Document images with source code
-- Opening Marker --

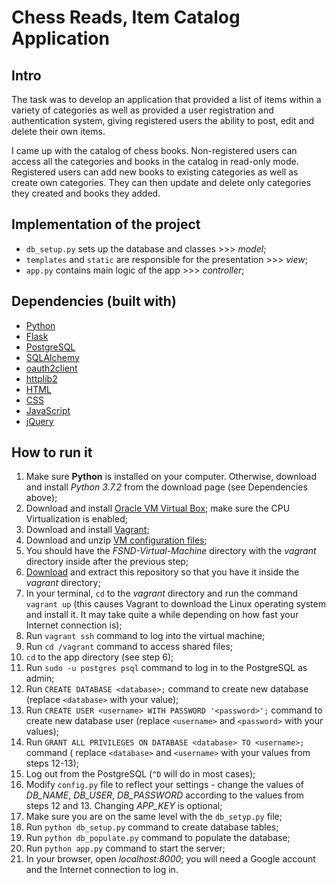 # Chess Reads, Item Catalog Application

## Intro

The task was to develop an application that provided a list of items within a
variety of categories as well as provided a user registration and
authentication system, giving registered users the ability to post, edit and
delete their own items.

I came up with the catalog of chess books. Non-registered users can access all
the categories and books in the catalog in read-only mode. Registered users
can add new books to existing categories as well as create own categories.
They can then update and delete only categories they created and books they
added.

## Implementation of the project

- `db_setup.py` sets up the database and classes >>> *model*;
- `templates` and `static` are responsible for the presentation >>> *view*;
- `app.py` contains main logic of the app >>> *controller*;

## Dependencies (built with)

- [Python](https://www.python.org/downloads/)
- [Flask](http://flask.pocoo.org/)
- [PostgreSQL](https://www.postgresql.org/)
- [SQLAlchemy](https://www.sqlalchemy.org/)
- [oauth2client](https://github.com/googleapis/oauth2client)
- [httplib2](https://github.com/httplib2/httplib2)
- [HTML](https://www.w3.org/html/)
- [CSS](https://www.w3.org/Style/CSS/)
- [JavaScript](https://developer.mozilla.org/bm/docs/Web/JavaScript)
- [jQuery](https://jquery.com/)

## How to run it

 1. Make sure **Python** is installed on your computer. Otherwise, download and
    install *Python 3.7.2* from the download page (see Dependencies above);
 2. Download and install [Oracle VM Virtual Box](https://www.virtualbox.org/);
    make sure the CPU Virtualization is enabled;
 3. Download and install [Vagrant](https://www.vagrantup.com/);
 4. Download and unzip [VM configuration files](http://bit.ly/2BdmpWt);
 5. You should have the *FSND-Virtual-Machine* directory with the *vagrant*
    directory inside after the previous step;
 6. [Download](https://github.com/mostrovski/ChessReads/archive/master.zip) and
    extract this repository so that you have it inside the *vagrant* directory;
 7. In your terminal, `cd` to the *vagrant* directory and run the command
    `vagrant up` (this causes Vagrant to download the Linux operating system
    and install it. It may take quite a while depending on how fast your
    Internet connection is);
 8. Run `vagrant ssh` command to log into the virtual machine;
 9. Run `cd /vagrant` command to access shared files;
10. `cd` to the app directory (see step 6);
11. Run `sudo -u postgres psql` command to log in to the PostgreSQL as admin;
12. Run `CREATE DATABASE <database>;` command to create new database (replace
	`<database>` with your value);
13. Run `CREATE USER <username> WITH PASSWORD '<password>';` command to create
	new database user (replace `<username>` and `<password>` with your values);
14. Run `GRANT ALL PRIVILEGES ON DATABASE <database> TO <username>;` command (
	replace `<database>` and `<username>` with your values from steps 12-13);
15. Log out from the PostgreSQL (`^D` will do in most cases);
16. Modify `config.py` file to reflect your settings - change the values of
	*DB_NAME*, *DB_USER*, *DB_PASSWORD* according to the values from steps 12
	and 13. Changing *APP_KEY* is optional;
17. Make sure you are on the same level with the `db_setyp.py` file;
18. Run `python db_setup.py` command to create database tables;
19. Run `python db_populate.py` command to populate the database;
20. Run `python app.py` command to start the server;
21. In your browser, open *localhost:8000*; you will need a Google account and
	the Internet connection to log in.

-- Closing Marker --

*ABOUT THIS EXERCISE*:
Reproduce, without alteration and without pictures, only those lines that lie between the first line of the entries above and the line containing "## How to run it", both of them included.

*RESPONSE BOX*:
 # Chess Reads, Item Catalog Application

## Intro

The task was to develop an application that provided a list of items within a
variety of categories as well as provided a user registration and
authentication system, giving registered users the ability to post, edit and
delete their own items.

I came up with the catalog of chess books. Non-registered users can access all
the categories and books in the catalog in read-only mode. Registered users
can add new books to existing categories as well as create own categories.
They can then update and delete only categories they created and books they
added.

## Implementation of the project

- `db_setup.py` sets up the database and classes >>> *model*;
- `templates` and `static` are responsible for the presentation >>> *view*;
- `app.py` contains main logic of the app >>> *controller*;

## Dependencies (built with)

- [Python](https://www.python.org/downloads/)
- [Flask](http://flask.pocoo.org/)
- [PostgreSQL](https://www.postgresql.org/)
- [SQLAlchemy](https://www.sqlalchemy.org/)
- [oauth2client](https://github.com/googleapis/oauth2client)
- [httplib2](https://github.com/httplib2/httplib2)
- [HTML](https://www.w3.org/html/)
- [CSS](https://www.w3.org/Style/CSS/)
- [JavaScript](https://developer.mozilla.org/bm/docs/Web/JavaScript)
- [jQuery](https://jquery.com/)

## How to run it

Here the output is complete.